Mauro Armiño (Cereceda, Burgos, 1944) es uno de esos hombres de letras capaces de desplegar a la vez unos modales cálidos y unos argumentos contundentes. Escritor, traductor y crítico teatral, en su trayectoria figuran importantes reconocimientos, como el Premio Nacional de Traducción –concedido en tres ocasiones a su labor– y el Premio Max de Teatro. Ha traducido a los autores más representativos de las letras galas: Moliére, Balzac, Rimbaud, Rousseau, Voltaire… Recientemente, ha publicado una nueva traducción de A la busca del tiempo perdido (Por la parte de Swann, I y A la sombra de las muchachas en flor, II), la obra maestra de Marcel Proust, quien demolió en esa cumbre literaria el arte de narrar, inventándolo de nuevo.

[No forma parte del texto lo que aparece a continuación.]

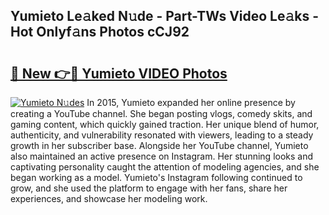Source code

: ## Yumieto Le𝚊ked N𝚞de - Part-TWs Video Le𝚊ks - Hot Onlyf𝚊ns Photos cCJ92

# <h2><a href="http://ab13638.deff.icu/?id=Yumieto">🔗 New 👉🔴 Yumieto VIDEO Photos</a></h2>

[![Yumieto N𝚞des](https://i.imgur.com/rIISA9y.gif)](http://ab13638.deff.icu/?id=Yumieto)
In 2015, Yumieto expanded her online presence by creating a YouTube channel. She began posting vlogs, comedy skits, and gaming content, which quickly gained traction. Her unique blend of humor, authenticity, and vulnerability resonated with viewers, leading to a steady growth in her subscriber base. Alongside her YouTube channel, Yumieto also maintained an active presence on Instagram. Her stunning looks and captivating personality caught the attention of modeling agencies, and she began working as a model. Yumieto's Instagram following continued to grow, and she used the platform to engage with her fans, share her experiences, and showcase her modeling work.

–El fallecido Javier Marías dedicó su último artículo a la traducción bajo el título ‘El más verdadero amor al arte’, lamentando las duras condiciones de una labor a la que también se dedicó. ¿Se puede vivir en España de la traducción literaria?
–A duras penas. Primero, no hay un trabajo continuado. Segundo, si lo hay, los precios son los mismos –salvo en una o dos editoriales, que yo conozca– que hace veinte años cuando, al pasar de la peseta al euro, se mejoraron un poco las tarifas. Para que se haga una idea, hoy, por lo general, se está pagando por una traducción lo mismo que en el año 2000.
–Pese a esas condiciones, ¿el nivel de la traducción es bueno?
–En España hay traductores muy buenos, que trabajan de forma seria, buscando, encontrando, dándole vueltas a las frases para no quedarse con la primera versión que sale… Le diría que mejor, incluso, que en Francia, donde algunas editoriales de prestigio –La Pléiade, por ejemplo– están tirando en la actualidad de traducciones de los años treinta, sobre todo para obras literarias inglesas.
–¿Es el oficio de traductor el más ingrato en el mundo del libro?
–De la parte, digamos, artística, sí. Entre el autor y el traductor no hay color, aunque se hayan producido pequeñas mejorías en las últimas tres, cuatro, cinco décadas… Por ejemplo, es obligatorio poner el nombre del traductor en la portada.
–En alguna ocasión, el traductor Miguel Sáenz reconoció que le pagaban seis veces más por traducir unas actas de Derecho que por un libro de Günter Grass.
–Suele ocurrir. En mi caso, he tenido encargos, por ejemplo, del Museo del Prado bien remunerados, pero son casos aislados, uno al año quizás, cuando los traductores tenemos la necesidad de comer los trescientos sesenta y cinco días.
–En el Libro blanco de la traducción editorial en España, publicado en 2010, se alertaba del “escaso respeto a la propiedad intelectual en general y a la condición de autor del traductor de libros en particular”. ¿Persiste hoy esa situación?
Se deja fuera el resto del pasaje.